Wednesday, November 25, 2009

Excitebike: World Rally (Wiiware) Review

We have a second Wiiware review in line for this week. This time around we're taking a somewhat in-depth look at Excitebike: World Rally from Monster Games, who also developed Excite Truck and Excitebots: Trick Racing (tremendously fun racer). Let's get on-board and see how she handles.

Get Excited Like It's 1984.

Bikes. Death machines for some, a ride to freedom for others. The Excitebike series originated in 1984 where it appeared in arcades and later on the Famicom game console. Since then, there was a lengthy delay between the first Excitebike and its spiritual successors, Excite Truck and Excitebots: Trick Racing. Both of which were fantastic games on their own.
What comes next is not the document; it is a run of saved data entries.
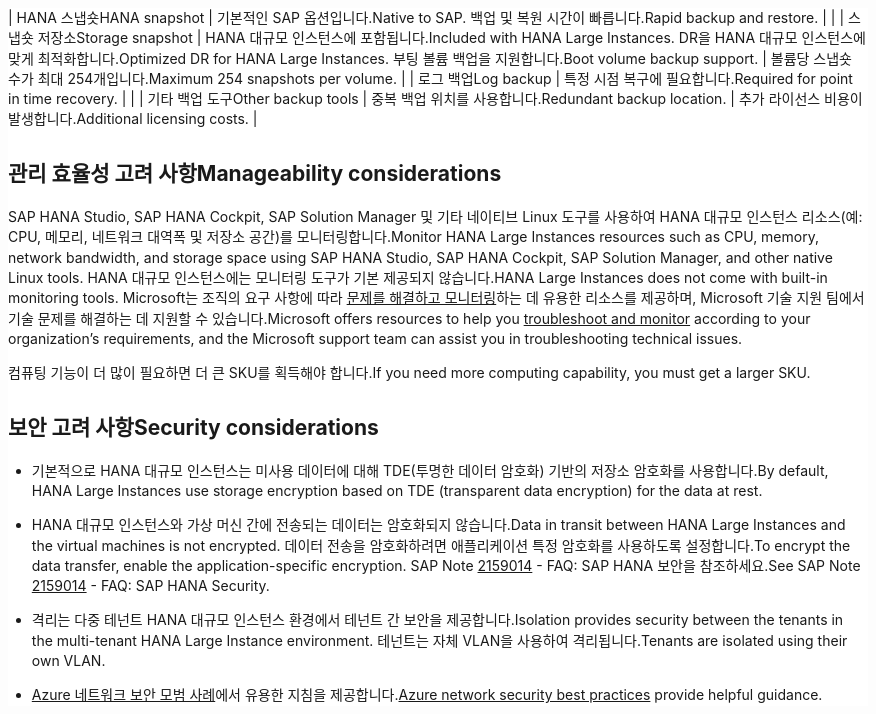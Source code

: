 | <span data-ttu-id="b9c22-238">HANA 스냅숏</span><span class="sxs-lookup"><span data-stu-id="b9c22-238">HANA snapshot</span></span>      | <span data-ttu-id="b9c22-239">기본적인 SAP 옵션입니다.</span><span class="sxs-lookup"><span data-stu-id="b9c22-239">Native to SAP.</span></span> <span data-ttu-id="b9c22-240">백업 및 복원 시간이 빠릅니다.</span><span class="sxs-lookup"><span data-stu-id="b9c22-240">Rapid backup and restore.</span></span>                                                               |                                       |
| <span data-ttu-id="b9c22-241">스냅숏 저장소</span><span class="sxs-lookup"><span data-stu-id="b9c22-241">Storage snapshot</span></span>   | <span data-ttu-id="b9c22-242">HANA 대규모 인스턴스에 포함됩니다.</span><span class="sxs-lookup"><span data-stu-id="b9c22-242">Included with HANA Large Instances.</span></span> <span data-ttu-id="b9c22-243">DR을 HANA 대규모 인스턴스에 맞게 최적화합니다.</span><span class="sxs-lookup"><span data-stu-id="b9c22-243">Optimized DR for HANA Large Instances.</span></span> <span data-ttu-id="b9c22-244">부팅 볼륨 백업을 지원합니다.</span><span class="sxs-lookup"><span data-stu-id="b9c22-244">Boot volume backup support.</span></span> | <span data-ttu-id="b9c22-245">볼륨당 스냅숏 수가 최대 254개입니다.</span><span class="sxs-lookup"><span data-stu-id="b9c22-245">Maximum 254 snapshots per volume.</span></span>                          |
| <span data-ttu-id="b9c22-246">로그 백업</span><span class="sxs-lookup"><span data-stu-id="b9c22-246">Log backup</span></span>         | <span data-ttu-id="b9c22-247">특정 시점 복구에 필요합니다.</span><span class="sxs-lookup"><span data-stu-id="b9c22-247">Required for point in time recovery.</span></span>                                                                   |                                                            |
| <span data-ttu-id="b9c22-248">기타 백업 도구</span><span class="sxs-lookup"><span data-stu-id="b9c22-248">Other backup tools</span></span> | <span data-ttu-id="b9c22-249">중복 백업 위치를 사용합니다.</span><span class="sxs-lookup"><span data-stu-id="b9c22-249">Redundant backup location.</span></span>                                                                             | <span data-ttu-id="b9c22-250">추가 라이선스 비용이 발생합니다.</span><span class="sxs-lookup"><span data-stu-id="b9c22-250">Additional licensing costs.</span></span>                                |

## <a name="manageability-considerations"></a><span data-ttu-id="b9c22-251">관리 효율성 고려 사항</span><span class="sxs-lookup"><span data-stu-id="b9c22-251">Manageability considerations</span></span>

<span data-ttu-id="b9c22-252">SAP HANA Studio, SAP HANA Cockpit, SAP Solution Manager 및 기타 네이티브 Linux 도구를 사용하여 HANA 대규모 인스턴스 리소스(예: CPU, 메모리, 네트워크 대역폭 및 저장소 공간)를 모니터링합니다.</span><span class="sxs-lookup"><span data-stu-id="b9c22-252">Monitor HANA Large Instances resources such as CPU, memory, network bandwidth, and storage space using SAP HANA Studio, SAP HANA Cockpit, SAP Solution Manager, and other native Linux tools.</span></span> <span data-ttu-id="b9c22-253">HANA 대규모 인스턴스에는 모니터링 도구가 기본 제공되지 않습니다.</span><span class="sxs-lookup"><span data-stu-id="b9c22-253">HANA Large Instances does not come with built-in monitoring tools.</span></span> <span data-ttu-id="b9c22-254">Microsoft는 조직의 요구 사항에 따라 [문제를 해결하고 모니터링][hli-troubleshoot]하는 데 유용한 리소스를 제공하며, Microsoft 기술 지원 팀에서 기술 문제를 해결하는 데 지원할 수 있습니다.</span><span class="sxs-lookup"><span data-stu-id="b9c22-254">Microsoft offers resources to help you [troubleshoot and monitor][hli-troubleshoot] according to your organization’s requirements, and the Microsoft support team can assist you in troubleshooting technical issues.</span></span>

<span data-ttu-id="b9c22-255">컴퓨팅 기능이 더 많이 필요하면 더 큰 SKU를 획득해야 합니다.</span><span class="sxs-lookup"><span data-stu-id="b9c22-255">If you need more computing capability, you must get a larger SKU.</span></span>

## <a name="security-considerations"></a><span data-ttu-id="b9c22-256">보안 고려 사항</span><span class="sxs-lookup"><span data-stu-id="b9c22-256">Security considerations</span></span>

- <span data-ttu-id="b9c22-257">기본적으로 HANA 대규모 인스턴스는 미사용 데이터에 대해 TDE(투명한 데이터 암호화) 기반의 저장소 암호화를 사용합니다.</span><span class="sxs-lookup"><span data-stu-id="b9c22-257">By default, HANA Large Instances use storage encryption based on TDE (transparent data encryption) for the data at rest.</span></span>

- <span data-ttu-id="b9c22-258">HANA 대규모 인스턴스와 가상 머신 간에 전송되는 데이터는 암호화되지 않습니다.</span><span class="sxs-lookup"><span data-stu-id="b9c22-258">Data in transit between HANA Large Instances and the virtual machines is not encrypted.</span></span> <span data-ttu-id="b9c22-259">데이터 전송을 암호화하려면 애플리케이션 특정 암호화를 사용하도록 설정합니다.</span><span class="sxs-lookup"><span data-stu-id="b9c22-259">To encrypt the data transfer, enable the application-specific encryption.</span></span> <span data-ttu-id="b9c22-260">SAP Note [2159014][sap-2159014] - FAQ: SAP HANA 보안을 참조하세요.</span><span class="sxs-lookup"><span data-stu-id="b9c22-260">See SAP Note [2159014][sap-2159014] - FAQ: SAP HANA Security.</span></span>

- <span data-ttu-id="b9c22-261">격리는 다중 테넌트 HANA 대규모 인스턴스 환경에서 테넌트 간 보안을 제공합니다.</span><span class="sxs-lookup"><span data-stu-id="b9c22-261">Isolation provides security between the tenants in the multi-tenant HANA Large Instance environment.</span></span> <span data-ttu-id="b9c22-262">테넌트는 자체 VLAN을 사용하여 격리됩니다.</span><span class="sxs-lookup"><span data-stu-id="b9c22-262">Tenants are isolated using their own VLAN.</span></span>

- <span data-ttu-id="b9c22-263">[Azure 네트워크 보안 모범 사례][network-best-practices]에서 유용한 지침을 제공합니다.</span><span class="sxs-lookup"><span data-stu-id="b9c22-263">[Azure network security best practices][network-best-practices] provide helpful guidance.</span></span>


[azure-forum]: https://azure.microsoft.com/support/forums/
[azure-large-instances]: /azure/virtual-machines/workloads/sap/hana-overview-architecture
[classes]: /azure/virtual-machines/workloads/sap/hana-overview-architecture
[cross-connected]: /azure/virtual-machines/workloads/sap/hana-overview-high-availability-disaster-recovery#network-considerations-for-disaster-recovery-with-hana-large-instances
[dr-site]: /azure/virtual-machines/workloads/sap/hana-overview-high-availability-disaster-recovery
[expressroute]: /azure/architecture/reference-architectures/hybrid-networking/expressroute
[filter-network]: https://azure.microsoft.com/blog/multiple-vm-nics-and-network-virtual-appliances-in-azure/
[hli-dr]: /azure/virtual-machines/workloads/sap/hana-overview-high-availability-disaster-recovery#network-considerations-for-disaster-recovery-with-hana-large-instances
[hli-backup]: /azure/virtual-machines/workloads/sap/hana-overview-high-availability-disaster-recovery#backup-and-restore
[hli-hadr]: /azure/virtual-machines/workloads/sap/hana-overview-high-availability-disaster-recovery?toc=%2fazure%2fvirtual-machines%2flinux%2ftoc.json
[hli-infrastructure]: /azure/virtual-machines/workloads/sap/hana-overview-infrastructure-connectivity
[hli-overview]: /azure/virtual-machines/workloads/sap/hana-overview-architecture
[hli-troubleshoot]: /azure/virtual-machines/workloads/sap/troubleshooting-monitoring
[ip]: https://blogs.msdn.microsoft.com/saponsqlserver/2018/02/10/setting-up-hana-system-replication-on-azure-hana-large-instances/
[network-best-practices]: /azure/security/azure-security-network-security-best-practices
[nfs]: /azure/virtual-machines/workloads/sap/high-availability-guide-suse-nfs
[os-hardening]: /azure/security/azure-security-iaas
[physical]: /azure/virtual-machines/workloads/sap/hana-overview-architecture
[planning]: /azure/vpn-gateway/vpn-gateway-plan-design
[protecting-sap]: https://blogs.msdn.microsoft.com/saponsqlserver/2016/05/06/protecting-sap-systems-running-on-vmware-with-azure-site-recovery/
[ref-arch]: /azure/architecture/reference-architectures/
[running-SAP]: https://blogs.msdn.microsoft.com/saponsqlserver/2016/06/07/sap-on-sql-general-update-for-customers-partners-june-2016/
[region]: https://azure.microsoft.com/global-infrastructure/services/
[running-sap-blog]: https://blogs.msdn.microsoft.com/saponsqlserver/2017/05/04/sap-on-azure-general-update-for-customers-partners-april-2017/
[quick-sizer]: https://service.sap.com/quicksizing
[sap-1793345]: https://launchpad.support.sap.com/#/notes/1793345
[sap-1872170]: https://launchpad.support.sap.com/#/notes/1872170
[sap-2121330]: https://launchpad.support.sap.com/#/notes/2121330
[sap-2159014]: https://launchpad.support.sap.com/#/notes/2159014
[sap-1736976]: https://launchpad.support.sap.com/#/notes/1736976
[sap-2296290]: https://launchpad.support.sap.com/#/notes/2296290
[sap-community]: https://www.sap.com/community.html
[sap-security]: https://archive.sap.com/documents/docs/DOC-62943
[scripts]: /azure/virtual-machines/workloads/sap/hana-overview-high-availability-disaster-recovery
[sku]: /azure/expressroute/expressroute-about-virtual-network-gateways
[sla]: https://azure.microsoft.com/support/legal/sla/virtual-machines
[stack-overflow]: https://stackoverflow.com/tags/sap/info
[stonith]: /azure/virtual-machines/workloads/sap/ha-setup-with-stonith
[subnet]: /azure/virtual-network/virtual-network-manage-subnet
[swd]: https://help.sap.com/doc/saphelp_nw70ehp2/7.02.16/en-us/48/8fe37933114e6fe10000000a421937/frameset.htm
[type]: /azure/virtual-machines/workloads/sap/hana-installation
[vnet]: /azure/virtual-network/virtual-networks-overview
[visio-download]: https://archcenter.blob.core.windows.net/cdn/sap-reference-architectures.vsdx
But now Nintendo has decided to go back to basics with the Excitebike series-- back to its revving roots with Excitebike: World Rally for Wiiware. Is this one ride you'll want to hop up on?

The riders take their marks.

The solo single-player mode in the revamped Excitebike is the World Tour. This has you playing four cups with four races each. These range from Mexico, Canada, and Fiji to London, New York, and Paris. The one thing Excite Truck and Excitebots veterans will notice is that many of the backgrounds are taken directly from those two games. By achieving S ranks in the various cups, you'll be rewarded new color skins for your bike. A whole assortment of the rainbow is available by the end of the game. You get S ranks by beating a certain time on each track. However, all you need to pass a certain course is a B rank. There are other racers on the track racing with you, but they're not your opponent. Sure, they can get in your way and make you crash, but your real opponent is the clock. As stated before, achieving a given time will allow you access to the next course or cup.
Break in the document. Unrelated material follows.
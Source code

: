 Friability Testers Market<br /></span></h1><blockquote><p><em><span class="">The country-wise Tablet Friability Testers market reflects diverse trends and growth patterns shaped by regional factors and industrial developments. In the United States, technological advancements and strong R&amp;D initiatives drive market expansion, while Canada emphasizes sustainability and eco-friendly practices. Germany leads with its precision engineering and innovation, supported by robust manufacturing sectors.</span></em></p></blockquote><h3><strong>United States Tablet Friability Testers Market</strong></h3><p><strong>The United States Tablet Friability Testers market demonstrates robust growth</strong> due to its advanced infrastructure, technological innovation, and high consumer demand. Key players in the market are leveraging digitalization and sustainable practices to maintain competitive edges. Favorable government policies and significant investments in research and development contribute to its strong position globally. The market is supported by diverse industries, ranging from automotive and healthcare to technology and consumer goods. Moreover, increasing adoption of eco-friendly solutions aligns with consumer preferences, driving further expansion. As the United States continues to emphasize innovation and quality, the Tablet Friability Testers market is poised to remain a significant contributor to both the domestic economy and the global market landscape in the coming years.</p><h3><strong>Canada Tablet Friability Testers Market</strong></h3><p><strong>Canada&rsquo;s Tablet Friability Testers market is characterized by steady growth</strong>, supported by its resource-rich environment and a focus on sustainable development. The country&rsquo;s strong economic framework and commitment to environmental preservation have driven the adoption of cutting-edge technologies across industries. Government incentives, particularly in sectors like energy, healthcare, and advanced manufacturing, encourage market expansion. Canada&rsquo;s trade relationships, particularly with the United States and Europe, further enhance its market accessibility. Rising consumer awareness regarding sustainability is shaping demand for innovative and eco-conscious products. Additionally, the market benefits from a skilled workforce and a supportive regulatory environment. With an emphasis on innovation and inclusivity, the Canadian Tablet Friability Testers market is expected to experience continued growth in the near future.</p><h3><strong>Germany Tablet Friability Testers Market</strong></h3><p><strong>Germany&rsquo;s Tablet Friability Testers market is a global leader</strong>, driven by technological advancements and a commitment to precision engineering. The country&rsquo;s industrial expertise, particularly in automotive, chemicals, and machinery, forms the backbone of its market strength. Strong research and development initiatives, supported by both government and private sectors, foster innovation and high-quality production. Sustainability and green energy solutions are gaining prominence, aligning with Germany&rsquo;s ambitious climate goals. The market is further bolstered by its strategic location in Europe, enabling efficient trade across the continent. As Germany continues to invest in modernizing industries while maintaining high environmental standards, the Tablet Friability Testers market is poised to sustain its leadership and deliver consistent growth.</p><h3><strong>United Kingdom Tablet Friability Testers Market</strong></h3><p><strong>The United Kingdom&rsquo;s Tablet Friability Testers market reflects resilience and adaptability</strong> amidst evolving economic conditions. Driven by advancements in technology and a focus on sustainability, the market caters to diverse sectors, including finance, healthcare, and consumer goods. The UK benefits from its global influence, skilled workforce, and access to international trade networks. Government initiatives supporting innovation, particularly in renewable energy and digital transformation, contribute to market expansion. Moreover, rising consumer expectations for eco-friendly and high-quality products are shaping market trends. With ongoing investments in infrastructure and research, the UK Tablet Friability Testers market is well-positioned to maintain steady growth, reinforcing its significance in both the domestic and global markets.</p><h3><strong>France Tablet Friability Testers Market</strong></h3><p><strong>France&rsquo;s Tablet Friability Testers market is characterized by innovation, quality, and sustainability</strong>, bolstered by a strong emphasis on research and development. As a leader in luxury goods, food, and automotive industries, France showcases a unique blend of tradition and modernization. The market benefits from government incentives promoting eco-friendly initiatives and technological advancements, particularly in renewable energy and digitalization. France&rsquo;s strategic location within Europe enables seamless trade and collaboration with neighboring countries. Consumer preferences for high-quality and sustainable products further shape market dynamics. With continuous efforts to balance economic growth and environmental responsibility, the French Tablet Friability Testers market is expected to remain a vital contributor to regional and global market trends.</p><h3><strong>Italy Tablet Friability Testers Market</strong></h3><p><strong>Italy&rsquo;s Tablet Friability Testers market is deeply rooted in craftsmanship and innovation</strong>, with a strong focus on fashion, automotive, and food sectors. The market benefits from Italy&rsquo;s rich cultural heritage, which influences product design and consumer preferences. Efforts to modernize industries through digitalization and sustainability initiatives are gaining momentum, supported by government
Each track is a linear affair as per usual with the Excitebike-style games. You're constantly going forward, competing laps as you leap off hills, ramps, and even other racers' heads as you dodge patches of dirt that will slow you down, stretches of grass, and concrete barriers that can either be avoided, hopped over via a wheelie, or crashed into. Your pick. Each race last two laps, and I found that shorter races were more difficult as you have to run them to near perfection in order to obtain those coveted S ranks.
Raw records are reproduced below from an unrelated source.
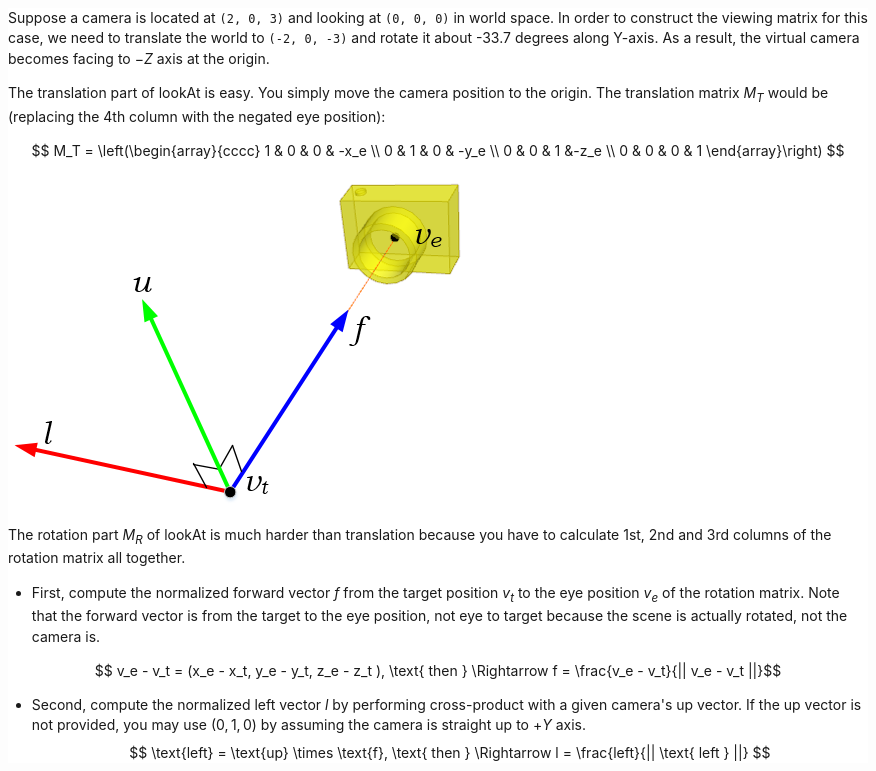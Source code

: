 
Suppose a camera is located at `(2, 0, 3)` and looking at `(0, 0, 0)` in world space. In order to construct the viewing matrix for this case, we need to translate the world to `(-2, 0, -3)` and rotate it about -33.7 degrees along Y-axis. As a result, the virtual camera becomes facing to $-Z$ axis at the origin.

The translation part of lookAt is easy. You simply move the camera position to the origin. The translation matrix  $M_T$  would be (replacing the 4th column with the negated eye position):

$$
M_T = \left(\begin{array}{cccc}
1 & 0 & 0 & -x_e \\
0 & 1 & 0 & -y_e  \\
0 & 0 & 1 &-z_e  \\
0 & 0 & 0 & 1
\end{array}\right)
$$

![left, up and forward vector | center | 400x0](./data/gl_camera05.png)  


The rotation part  $M_R$  of lookAt is much harder than translation because you have to calculate 1st, 2nd and 3rd columns of the rotation matrix all together.

- First, compute the normalized forward vector $f$  from the target position  $v_t$ to the eye position $v_e$  of the rotation matrix. Note that the forward vector is from the target to the eye position, not eye to target because the scene is actually rotated, not the camera is.  

$$ v_e - v_t = (x_e - x_t, y_e - y_t,  z_e - z_t ), \text{ then } \Rightarrow f = \frac{v_e - v_t}{|| v_e - v_t ||}$$

- Second, compute the normalized left vector $l$ by performing cross-product with a given camera's up vector. If the up vector is not provided, you may use $(0, 1, 0)$ by assuming the camera is straight up to $+Y$ axis.  
$$ \text{left} = \text{up}  \times \text{f}, \text{ then }   \Rightarrow  l = \frac{left}{|| \text{ left } ||}
$$
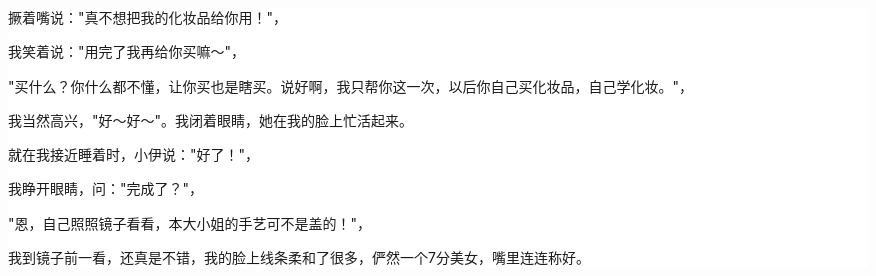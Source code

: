 
撅着嘴说："真不想把我的化妆品给你用！"，



我笑着说："用完了我再给你买嘛～"，





"买什么？你什么都不懂，让你买也是瞎买。说好啊，我只帮你这一次，以后你自己买化妆品，自己学化妆。"，



我当然高兴，"好～好～"。我闭着眼睛，她在我的脸上忙活起来。



就在我接近睡着时，小伊说："好了！"，



我睁开眼睛，问："完成了？"，



"恩，自己照照镜子看看，本大小姐的手艺可不是盖的！"，





我到镜子前一看，还真是不错，我的脸上线条柔和了很多，俨然一个7分美女，嘴里连连称好。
This time around players are given the choice between classic and default (or motion) controls. Either way works well, but old-school gamers will most likely want to stick to classic. Regardless, with enough practice you'll be wheelie-ing off ramps to jump off them for increased distance, landing with your wheels parallel to the ground for increased speed, and moving through the four available lanes in order to dodge hazards, obstacles, and other drivers.

Air mail!

If single-player wears you out after awhile (and it most likely will since it's only sixteen races), you can hop online and race "With Anyone" or "With Friends". Either way, you'll be racing against human opponents with no really severe lag. Opponents will appear as transparent ghosts which for some reason or another will change from ghosts to opponents that you can crash into. No rhyme, no reason. It's just there. Anyway, the "With Anyone" and "With Friends" options give you different types of points that can be earned to purchase new skins for your bike. The biggest disappointment in this, however, is that there is no local split-screen multi-player. It's seems the proverbial ball was dropped. Apparently Monster Games is following the "next-gen" HD rule where online reigns supreme and local multi-player can lie in a gutter somewhere.

Additionally, there's a track creator option in World Rally. Unlike the first Excitebike, you can actually save your hours of work honing and fine-tuning each of your up-to-eight tracks. The building process is rather archaic as you must select a place to build and then cycle through a list of letters, each representing a track part. Couldn't there have been an easier way to make tracks? When you're finished, you can take your track on yourself or share them with friends. Not a bad feature, but the whole thing could be better.

Build, race, and share your custom tracks.

From an aesthetic standpoint, Excitebike: World Rally perfectly takes the 2-D style of the original Excitebike and puts into a suitable 3-D realm. The game is color, the models are nice to look at, and the backgrounds are quite impressive. Meanwhile, the soundtrack is mostly there with retro-sounding guitars and music. It's pleasant, it's not grating, but most of it is unmemorable.

Overall, for 1000 Wii points (ten dollars) Excitebike: World Rally is a very capable racer on Wiiware. Those looking to play with nearby friends will be in for a disappointment with the lack of local multi-player, something that seemed perfect and a shoo-in for this type of game. Regardless, online will fill part of the void, and the single-player World Tour mode will last you a few sittings at the very least. For racing excitement, Excitebike: World Rally is a definite winner.

[SuperPhillip Says: 7.75/10]


The Dread Pirate Guy said...

I really hope this is the start of Nintendo revisiting its classics on Wiiware.

I'd like to see a new Balloon Fight, Ice Climber, Duck Hunt, Pro Wrestling, anything else from the early NES days revisited in this fashion.

Unknown said...

I'd definitely be interested in an Ice Climbers.